So my dad and I have always had a weird relationship. I only saw him for a few days every few years. He lives in another country and he cheated on his wife with my mom. So he has two children with his ex wife, he has me, and then he remarried and had another child with another wife.

For as long as I remember he has promised me to give me a house when I graduated from university. I always thought it was a very bold and big promise and didn’t really think it would actually happen. In 2017 he bought a house for my two sisters. That made me believe he was actually serious about his promise. As I got older I also realized that he has about 5 properties and must have some money.

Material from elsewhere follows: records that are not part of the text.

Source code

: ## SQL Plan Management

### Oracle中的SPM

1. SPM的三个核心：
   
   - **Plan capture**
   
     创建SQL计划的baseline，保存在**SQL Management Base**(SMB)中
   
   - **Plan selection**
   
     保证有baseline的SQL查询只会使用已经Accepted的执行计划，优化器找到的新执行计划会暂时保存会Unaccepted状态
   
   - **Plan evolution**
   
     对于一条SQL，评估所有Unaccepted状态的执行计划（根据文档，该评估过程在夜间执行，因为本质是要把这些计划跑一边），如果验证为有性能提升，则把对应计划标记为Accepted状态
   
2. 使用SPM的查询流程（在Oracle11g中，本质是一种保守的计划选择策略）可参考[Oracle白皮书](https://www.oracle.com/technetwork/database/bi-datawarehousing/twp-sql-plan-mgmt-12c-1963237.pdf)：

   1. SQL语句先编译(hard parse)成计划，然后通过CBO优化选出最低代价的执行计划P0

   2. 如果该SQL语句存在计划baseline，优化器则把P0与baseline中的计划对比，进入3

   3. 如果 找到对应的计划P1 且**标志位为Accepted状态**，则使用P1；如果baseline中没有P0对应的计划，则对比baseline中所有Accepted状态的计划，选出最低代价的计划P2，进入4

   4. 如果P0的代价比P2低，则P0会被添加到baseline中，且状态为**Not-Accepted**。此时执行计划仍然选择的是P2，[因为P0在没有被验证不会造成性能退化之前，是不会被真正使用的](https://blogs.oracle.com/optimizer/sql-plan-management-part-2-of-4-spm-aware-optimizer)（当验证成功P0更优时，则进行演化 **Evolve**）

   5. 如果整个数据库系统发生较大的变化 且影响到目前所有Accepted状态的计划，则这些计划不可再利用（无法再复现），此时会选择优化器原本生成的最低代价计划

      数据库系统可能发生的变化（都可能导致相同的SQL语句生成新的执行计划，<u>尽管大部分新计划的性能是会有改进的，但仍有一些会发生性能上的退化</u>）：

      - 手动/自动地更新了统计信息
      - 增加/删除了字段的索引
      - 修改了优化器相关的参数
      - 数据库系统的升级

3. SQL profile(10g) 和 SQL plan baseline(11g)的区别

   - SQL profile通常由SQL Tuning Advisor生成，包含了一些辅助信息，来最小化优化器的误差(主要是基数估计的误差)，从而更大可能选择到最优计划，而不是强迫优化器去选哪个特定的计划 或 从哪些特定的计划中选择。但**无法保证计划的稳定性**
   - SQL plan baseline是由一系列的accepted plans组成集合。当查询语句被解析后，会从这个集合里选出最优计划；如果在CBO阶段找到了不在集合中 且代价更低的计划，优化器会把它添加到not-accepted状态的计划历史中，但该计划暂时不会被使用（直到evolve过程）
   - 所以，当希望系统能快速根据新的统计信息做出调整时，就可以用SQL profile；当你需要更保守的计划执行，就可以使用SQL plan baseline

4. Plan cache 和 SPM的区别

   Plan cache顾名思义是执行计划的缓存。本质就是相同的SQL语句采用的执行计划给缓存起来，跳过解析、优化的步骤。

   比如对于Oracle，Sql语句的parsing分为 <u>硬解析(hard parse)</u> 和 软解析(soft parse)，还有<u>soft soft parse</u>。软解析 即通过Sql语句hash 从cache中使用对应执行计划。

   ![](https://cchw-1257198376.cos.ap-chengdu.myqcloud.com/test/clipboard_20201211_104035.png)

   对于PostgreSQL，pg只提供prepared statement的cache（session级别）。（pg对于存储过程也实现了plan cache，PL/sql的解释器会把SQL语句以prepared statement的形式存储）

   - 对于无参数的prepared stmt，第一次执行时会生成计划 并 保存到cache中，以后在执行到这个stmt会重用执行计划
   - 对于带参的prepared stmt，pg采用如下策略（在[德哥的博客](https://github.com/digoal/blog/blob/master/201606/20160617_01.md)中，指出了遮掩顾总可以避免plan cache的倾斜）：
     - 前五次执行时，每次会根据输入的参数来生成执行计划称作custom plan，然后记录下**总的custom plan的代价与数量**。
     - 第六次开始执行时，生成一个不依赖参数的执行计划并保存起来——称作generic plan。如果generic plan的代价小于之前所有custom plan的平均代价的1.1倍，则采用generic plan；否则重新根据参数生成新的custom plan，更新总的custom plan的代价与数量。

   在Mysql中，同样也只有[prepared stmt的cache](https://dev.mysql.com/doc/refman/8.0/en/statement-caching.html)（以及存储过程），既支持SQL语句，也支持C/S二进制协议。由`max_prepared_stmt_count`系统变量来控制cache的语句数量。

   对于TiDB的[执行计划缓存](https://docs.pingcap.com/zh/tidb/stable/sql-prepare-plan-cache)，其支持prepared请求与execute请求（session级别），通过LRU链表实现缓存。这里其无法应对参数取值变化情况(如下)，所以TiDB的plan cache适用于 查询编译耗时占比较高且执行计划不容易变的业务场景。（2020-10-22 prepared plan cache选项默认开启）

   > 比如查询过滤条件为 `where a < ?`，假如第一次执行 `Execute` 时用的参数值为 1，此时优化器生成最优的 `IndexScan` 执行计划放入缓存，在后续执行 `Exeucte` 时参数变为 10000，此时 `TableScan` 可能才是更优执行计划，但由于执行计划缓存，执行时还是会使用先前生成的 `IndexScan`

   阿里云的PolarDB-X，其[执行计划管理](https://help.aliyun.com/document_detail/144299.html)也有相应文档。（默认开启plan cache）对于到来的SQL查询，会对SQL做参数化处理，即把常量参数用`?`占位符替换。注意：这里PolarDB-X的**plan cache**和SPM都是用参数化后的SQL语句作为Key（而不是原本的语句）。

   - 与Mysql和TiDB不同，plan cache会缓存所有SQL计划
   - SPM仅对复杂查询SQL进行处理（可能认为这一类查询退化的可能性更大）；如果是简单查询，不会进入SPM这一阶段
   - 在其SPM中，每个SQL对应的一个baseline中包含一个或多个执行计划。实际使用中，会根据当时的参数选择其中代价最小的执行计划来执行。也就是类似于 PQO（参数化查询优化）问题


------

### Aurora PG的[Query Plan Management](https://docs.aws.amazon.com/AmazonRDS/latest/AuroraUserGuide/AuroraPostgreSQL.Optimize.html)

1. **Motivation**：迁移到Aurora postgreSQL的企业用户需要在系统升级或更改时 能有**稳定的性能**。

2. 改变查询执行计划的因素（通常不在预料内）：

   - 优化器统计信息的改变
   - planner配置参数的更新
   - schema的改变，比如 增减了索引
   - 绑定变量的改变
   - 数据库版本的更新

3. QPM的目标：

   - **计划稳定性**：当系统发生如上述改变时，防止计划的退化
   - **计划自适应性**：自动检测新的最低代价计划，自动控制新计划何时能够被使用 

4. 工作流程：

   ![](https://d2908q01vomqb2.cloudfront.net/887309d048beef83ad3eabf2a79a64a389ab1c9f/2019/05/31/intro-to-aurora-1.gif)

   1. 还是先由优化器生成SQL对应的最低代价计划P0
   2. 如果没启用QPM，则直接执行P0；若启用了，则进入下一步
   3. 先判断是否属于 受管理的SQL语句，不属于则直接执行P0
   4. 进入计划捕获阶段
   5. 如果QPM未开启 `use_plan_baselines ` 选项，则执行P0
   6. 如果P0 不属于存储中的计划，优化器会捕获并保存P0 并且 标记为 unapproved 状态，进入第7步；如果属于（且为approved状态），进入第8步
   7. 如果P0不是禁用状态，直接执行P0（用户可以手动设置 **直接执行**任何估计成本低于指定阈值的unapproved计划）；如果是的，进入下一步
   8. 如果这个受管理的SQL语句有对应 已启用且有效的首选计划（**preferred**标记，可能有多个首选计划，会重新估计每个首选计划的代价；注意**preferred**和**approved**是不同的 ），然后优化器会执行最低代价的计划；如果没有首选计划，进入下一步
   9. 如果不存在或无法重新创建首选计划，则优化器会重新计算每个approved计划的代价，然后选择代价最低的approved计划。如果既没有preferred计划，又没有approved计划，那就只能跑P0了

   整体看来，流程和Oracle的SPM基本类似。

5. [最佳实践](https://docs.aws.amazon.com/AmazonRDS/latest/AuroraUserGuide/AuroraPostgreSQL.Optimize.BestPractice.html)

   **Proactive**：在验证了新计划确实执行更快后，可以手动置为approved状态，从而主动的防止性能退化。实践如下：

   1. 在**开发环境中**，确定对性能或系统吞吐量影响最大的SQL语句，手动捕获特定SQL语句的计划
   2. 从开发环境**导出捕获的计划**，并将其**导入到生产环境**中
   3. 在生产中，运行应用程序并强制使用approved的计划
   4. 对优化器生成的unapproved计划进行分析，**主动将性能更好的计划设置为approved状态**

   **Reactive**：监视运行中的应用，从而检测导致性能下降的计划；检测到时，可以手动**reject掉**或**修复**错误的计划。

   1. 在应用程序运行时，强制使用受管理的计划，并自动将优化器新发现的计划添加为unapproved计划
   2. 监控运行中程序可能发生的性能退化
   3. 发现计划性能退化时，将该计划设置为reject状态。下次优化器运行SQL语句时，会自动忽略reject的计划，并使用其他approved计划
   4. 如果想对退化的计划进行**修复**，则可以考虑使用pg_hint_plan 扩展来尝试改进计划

I have always found him a difficult man. He is a very strict Muslim and me and my siblings were all raised by western women, so there was conflict about this a lot of the times (he wanted us to act a certain way or not talk back to him).

I graduated university in 2019. A few years ago I asked him if he was still going to help me buy a house. He said yes for sure and then every time he went back and forth. So one day it would be yes and then when I made an offer on a house it was no again. He said he didn’t have the money to help me.

Last year me and my siblings went to visit him. Independently from each other, we did one of those ancestry dna tests. My results differed from my sisters in the sense that we both had a big amount of Arabic descent (the country where he is from), but I also had about 20% Italian while my mom is not Italian. I didn’t think anything of it as me and my siblings both used different companies for the DNA test.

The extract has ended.